Lol. I hate it when my sleeve comes unrolled and my smokes fall out. Just saying.


----------



## jefflovstrom (Jan 25, 2014)

I sense a lot of hate,
Jeff


----------



## sgreanbeans (Jan 26, 2014)

treeclimber101 said:


> I also hate it when I am plowing and some assface pulls right up behind me ! Then when I look in mirrors they've actually disappeared behind the truck


I had a lady years ago, right on my aas, she could have passed me, but choose to pull right up behind me, I let off the gas, hoping she would go around. She didn't. I had a SnowEx 1025 on the back and it was full. I reached down, hit the blast button and covered her aas in salt. As she passed, she flipped me off!

I hate it when the weather man tells us that we are going to get buried, after we have been buried. So tired of this chit. I am going to buy blades this summer, it means that it will not snow for the next 2-3 years and I am ok with that.


----------



## treevet (Jan 26, 2014)

I bought a new SnowDogg plow in 2010 and just did a few piddlin jobs that about half paid it off until now. Reluctantly bought a Snowex spreader this year for about $15 hun, as we were just spreading with a walk behind. They are both paying off this year in spades. I think I have dropped over a hundred bags of 50 pounders. Some of these days are just too fkn cold to do tree work. Way worse than ever before and this week is supposed to be the worst.


----------



## imagineero (Jan 26, 2014)

I saw snow once. In a movie.


----------



## sgreanbeans (Jan 27, 2014)

treevet said:


> Some of these days are just too fkn cold to do tree work. Way worse than ever before and this week is supposed to be the worst.

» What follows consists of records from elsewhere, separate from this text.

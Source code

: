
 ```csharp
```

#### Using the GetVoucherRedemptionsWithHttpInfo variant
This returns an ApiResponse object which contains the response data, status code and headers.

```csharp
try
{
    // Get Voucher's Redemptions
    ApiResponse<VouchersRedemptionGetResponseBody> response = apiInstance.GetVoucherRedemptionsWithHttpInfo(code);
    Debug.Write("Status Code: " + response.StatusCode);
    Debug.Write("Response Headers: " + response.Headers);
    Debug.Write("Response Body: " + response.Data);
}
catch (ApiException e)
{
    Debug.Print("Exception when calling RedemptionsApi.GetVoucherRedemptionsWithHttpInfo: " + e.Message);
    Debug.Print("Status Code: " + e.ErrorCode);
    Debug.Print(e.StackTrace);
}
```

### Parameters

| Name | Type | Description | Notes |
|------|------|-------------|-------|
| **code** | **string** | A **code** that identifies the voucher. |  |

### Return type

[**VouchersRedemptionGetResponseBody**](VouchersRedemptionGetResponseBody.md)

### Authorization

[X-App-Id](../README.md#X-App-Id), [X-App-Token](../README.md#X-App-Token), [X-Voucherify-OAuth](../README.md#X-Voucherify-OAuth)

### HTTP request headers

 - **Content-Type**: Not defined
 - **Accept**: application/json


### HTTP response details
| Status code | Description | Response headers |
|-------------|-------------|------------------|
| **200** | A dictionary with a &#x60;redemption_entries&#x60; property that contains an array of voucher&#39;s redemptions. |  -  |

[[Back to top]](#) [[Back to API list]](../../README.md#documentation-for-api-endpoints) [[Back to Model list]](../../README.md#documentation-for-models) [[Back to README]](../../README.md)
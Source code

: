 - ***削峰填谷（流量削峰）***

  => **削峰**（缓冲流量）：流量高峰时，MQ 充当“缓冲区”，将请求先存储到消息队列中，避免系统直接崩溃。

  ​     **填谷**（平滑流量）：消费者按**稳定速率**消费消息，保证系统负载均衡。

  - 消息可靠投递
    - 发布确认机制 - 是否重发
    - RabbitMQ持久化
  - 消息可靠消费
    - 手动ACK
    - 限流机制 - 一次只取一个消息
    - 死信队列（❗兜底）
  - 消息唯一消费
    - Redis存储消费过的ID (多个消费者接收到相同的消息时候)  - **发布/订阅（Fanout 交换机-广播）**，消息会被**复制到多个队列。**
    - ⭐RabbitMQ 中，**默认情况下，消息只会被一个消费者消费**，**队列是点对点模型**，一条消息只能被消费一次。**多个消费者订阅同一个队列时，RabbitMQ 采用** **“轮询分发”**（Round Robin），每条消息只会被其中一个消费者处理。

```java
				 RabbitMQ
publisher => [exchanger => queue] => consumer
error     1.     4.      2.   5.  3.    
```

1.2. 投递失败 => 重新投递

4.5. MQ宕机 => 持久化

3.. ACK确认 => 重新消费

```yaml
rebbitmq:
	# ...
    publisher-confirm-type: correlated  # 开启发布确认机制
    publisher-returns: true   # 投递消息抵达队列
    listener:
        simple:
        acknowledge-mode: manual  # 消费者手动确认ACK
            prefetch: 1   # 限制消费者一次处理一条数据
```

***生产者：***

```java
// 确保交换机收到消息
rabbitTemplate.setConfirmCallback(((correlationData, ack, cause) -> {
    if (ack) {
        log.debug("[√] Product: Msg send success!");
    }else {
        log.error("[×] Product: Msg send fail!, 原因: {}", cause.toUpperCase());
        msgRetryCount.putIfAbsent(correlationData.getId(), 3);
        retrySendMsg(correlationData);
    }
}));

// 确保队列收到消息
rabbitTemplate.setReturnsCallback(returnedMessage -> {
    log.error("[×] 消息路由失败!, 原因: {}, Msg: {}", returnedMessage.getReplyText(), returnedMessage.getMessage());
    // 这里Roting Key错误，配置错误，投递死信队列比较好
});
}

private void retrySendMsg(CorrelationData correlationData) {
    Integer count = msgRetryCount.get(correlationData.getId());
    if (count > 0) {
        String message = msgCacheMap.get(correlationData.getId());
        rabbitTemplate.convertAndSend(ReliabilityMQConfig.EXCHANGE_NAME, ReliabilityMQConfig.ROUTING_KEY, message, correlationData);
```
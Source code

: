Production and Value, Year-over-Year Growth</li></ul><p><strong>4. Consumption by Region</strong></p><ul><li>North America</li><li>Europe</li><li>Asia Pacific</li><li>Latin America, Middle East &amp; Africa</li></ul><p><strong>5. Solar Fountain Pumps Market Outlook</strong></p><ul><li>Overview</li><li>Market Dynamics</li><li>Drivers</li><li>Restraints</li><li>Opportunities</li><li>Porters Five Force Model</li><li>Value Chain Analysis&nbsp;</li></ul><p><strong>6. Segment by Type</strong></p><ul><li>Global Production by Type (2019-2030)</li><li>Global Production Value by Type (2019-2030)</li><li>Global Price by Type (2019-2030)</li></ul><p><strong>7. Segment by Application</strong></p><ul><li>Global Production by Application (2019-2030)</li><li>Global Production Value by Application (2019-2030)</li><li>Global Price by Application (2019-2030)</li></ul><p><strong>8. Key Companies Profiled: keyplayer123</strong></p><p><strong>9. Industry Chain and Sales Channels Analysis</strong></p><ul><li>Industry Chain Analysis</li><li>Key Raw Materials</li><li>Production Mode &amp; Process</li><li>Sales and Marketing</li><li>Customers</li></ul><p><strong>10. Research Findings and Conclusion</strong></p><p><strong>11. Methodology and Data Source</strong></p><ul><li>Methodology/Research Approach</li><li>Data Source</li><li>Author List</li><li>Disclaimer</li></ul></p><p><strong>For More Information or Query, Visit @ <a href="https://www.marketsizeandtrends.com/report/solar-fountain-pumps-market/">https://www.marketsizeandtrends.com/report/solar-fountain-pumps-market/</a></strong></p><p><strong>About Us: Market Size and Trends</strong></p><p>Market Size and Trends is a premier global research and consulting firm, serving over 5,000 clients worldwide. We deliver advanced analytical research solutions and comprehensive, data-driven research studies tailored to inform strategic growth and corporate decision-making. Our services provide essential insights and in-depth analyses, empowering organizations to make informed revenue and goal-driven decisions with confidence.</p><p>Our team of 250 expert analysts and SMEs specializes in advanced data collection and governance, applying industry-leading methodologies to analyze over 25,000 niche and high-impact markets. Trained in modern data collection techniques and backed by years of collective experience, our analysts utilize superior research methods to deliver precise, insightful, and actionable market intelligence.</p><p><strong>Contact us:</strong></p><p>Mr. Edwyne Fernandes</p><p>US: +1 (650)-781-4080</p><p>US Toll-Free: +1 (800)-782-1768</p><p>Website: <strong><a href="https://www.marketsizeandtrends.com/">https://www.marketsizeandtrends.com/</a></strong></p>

I'm sayin, got work, but me no wanna go. Just all the gear ya gotta wear to stay warm make s ya tired. Then, climbing with it sucks even more. -40 today.


----------



## KenJax Tree (Jan 27, 2014)

I hate when the weather man says a dusting to an inch and you really get 6" like we did last night so i woke up to 6" more inches of blowing drifting snow.......-25 today


Sent from my Autotune Carb


----------



## imagineero (Jan 27, 2014)

Some folks prefer cold, some folks prefer hot. There's always the option of moving ;-) 

I spent 5 years living in south korea, the temperature in the cities never really drops all that much, but up in the mountains it gets down to -35 with proper snow, 6-10' deep. For the first time in my life I felt I really came alive. Slept out in it a few times in nothing more than a sleeping bag (no tent). Still slept naked. Must be the dutch heritage in me or something. Those memories are among the most vivid of my life. Had a great time climbing mountains and rock climbing over there. Cold fingers was really the only downside, and occasionally wet feet in slushy snow. 

Here in aus it's just miserable. Ever summer I look at immigrating somewhere in the northern hemisphere. I absolutely shutdown in the 100+ degree days we have here. Looked into contract climbing in norway, but never made the right connections so it remains a dream. I've often thought of immigrating to the yukon or british columbia. I think the climate would suit me just fine. I wouldn't care if I never saw another day over 65 for the rest of my life.


----------



## KenJax Tree (Jan 27, 2014)

Cold don't usually bother me but this has been ridiculous day after day.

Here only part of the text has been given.